= Directions for this task =
Print all of the data below exactly as it appears, leaving out every image.

= Source data =
<<<<
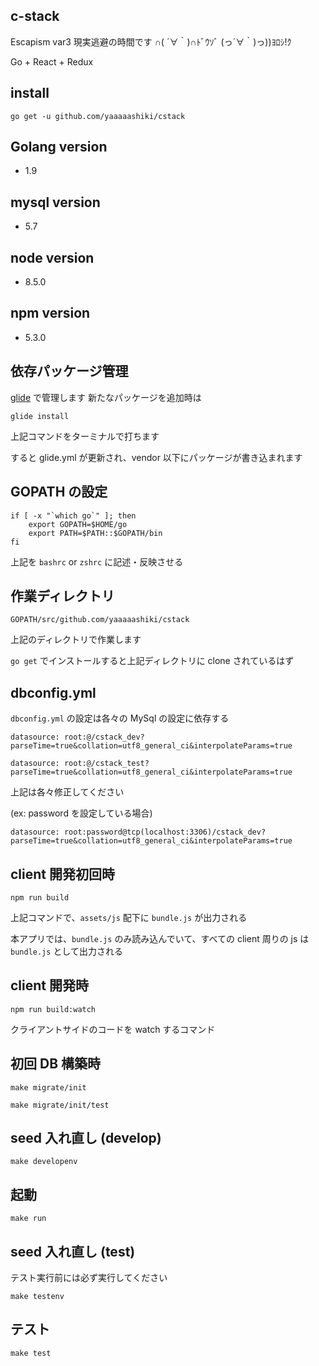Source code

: ## c-stack

Escapism var3
現実逃避の時間です ∩( ´∀｀)∩ﾄﾞｳｿﾞ (っ´∀｀)っ))ﾖﾛｼ!ｸ

Go + React + Redux


## install

```
go get -u github.com/yaaaaashiki/cstack
```


## Golang version

* 1.9 


## mysql version

* 5.7 


## node version

* 8.5.0

## npm version

* 5.3.0

## 依存パッケージ管理 

[glide](https://github.com/Masterminds/glide) で管理します
新たなパッケージを追加時は

```
glide install
```

上記コマンドをターミナルで打ちます


すると glide.yml が更新され、vendor 以下にパッケージが書き込まれます


## GOPATH の設定

```
if [ -x "`which go`" ]; then
    export GOPATH=$HOME/go
    export PATH=$PATH::$GOPATH/bin
fi
```
上記を `bashrc` or `zshrc` に記述・反映させる


## 作業ディレクトリ

```
GOPATH/src/github.com/yaaaaashiki/cstack
```
上記のディレクトリで作業します

`go get` でインストールすると上記ディレクトリに clone されているはず


## dbconfig.yml

`dbconfig.yml` の設定は各々の MySql の設定に依存する

```
datasource: root:@/cstack_dev?parseTime=true&collation=utf8_general_ci&interpolateParams=true

datasource: root:@/cstack_test?parseTime=true&collation=utf8_general_ci&interpolateParams=true
```

上記は各々修正してください


(ex: password を設定している場合)
```
datasource: root:password@tcp(localhost:3306)/cstack_dev?parseTime=true&collation=utf8_general_ci&interpolateParams=true
```


## client 開発初回時

```
npm run build
```

上記コマンドで、`assets/js` 配下に `bundle.js` が出力される

本アプリでは、`bundle.js` のみ読み込んでいて、すべての client 周りの js は `bundle.js` として出力される


## client 開発時

```
npm run build:watch
```

クライアントサイドのコードを watch するコマンド


## 初回 DB 構築時

```
make migrate/init

make migrate/init/test
```


## seed 入れ直し (develop)

```
make developenv 
```


## 起動

```
make run
```


## seed 入れ直し (test)

テスト実行前には必ず実行してください
```
make testenv
```


## テスト
```
make test
```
>>>>
= Solution for this exercise =
Source code

: ## c-stack

Escapism var3
現実逃避の時間です ∩( ´∀｀)∩ﾄﾞｳｿﾞ (っ´∀｀)っ))ﾖﾛｼ!ｸ

Go + React + Redux


## install

```
go get -u github.com/yaaaaashiki/cstack
```


## Golang version

* 1.9 


## mysql version

* 5.7 


## node version

* 8.5.0

## npm version

* 5.3.0

## 依存パッケージ管理 

[glide](https://github.com/Masterminds/glide) で管理します
新たなパッケージを追加時は

```
glide install
```

上記コマンドをターミナルで打ちます


すると glide.yml が更新され、vendor 以下にパッケージが書き込まれます


## GOPATH の設定

```
if [ -x "`which go`" ]; then
    export GOPATH=$HOME/go
    export PATH=$PATH::$GOPATH/bin
fi
```
上記を `bashrc` or `zshrc` に記述・反映させる


## 作業ディレクトリ

```
GOPATH/src/github.com/yaaaaashiki/cstack
```
上記のディレクトリで作業します

`go get` でインストールすると上記ディレクトリに clone されているはず


## dbconfig.yml

`dbconfig.yml` の設定は各々の MySql の設定に依存する

```
datasource: root:@/cstack_dev?parseTime=true&collation=utf8_general_ci&interpolateParams=true

datasource: root:@/cstack_test?parseTime=true&collation=utf8_general_ci&interpolateParams=true
```

上記は各々修正してください


(ex: password を設定している場合)
```
datasource: root:password@tcp(localhost:3306)/cstack_dev?parseTime=true&collation=utf8_general_ci&interpolateParams=true
```


## client 開発初回時

```
npm run build
```

上記コマンドで、`assets/js` 配下に `bundle.js` が出力される

本アプリでは、`bundle.js` のみ読み込んでいて、すべての client 周りの js は `bundle.js` として出力される


## client 開発時

```
npm run build:watch
```

クライアントサイドのコードを watch するコマンド


## 初回 DB 構築時

```
make migrate/init

make migrate/init/test
```


## seed 入れ直し (develop)

```
make developenv 
```


## 起動

```
make run
```


## seed 入れ直し (test)

テスト実行前には必ず実行してください
```
make testenv
```


## テスト
```
make test
```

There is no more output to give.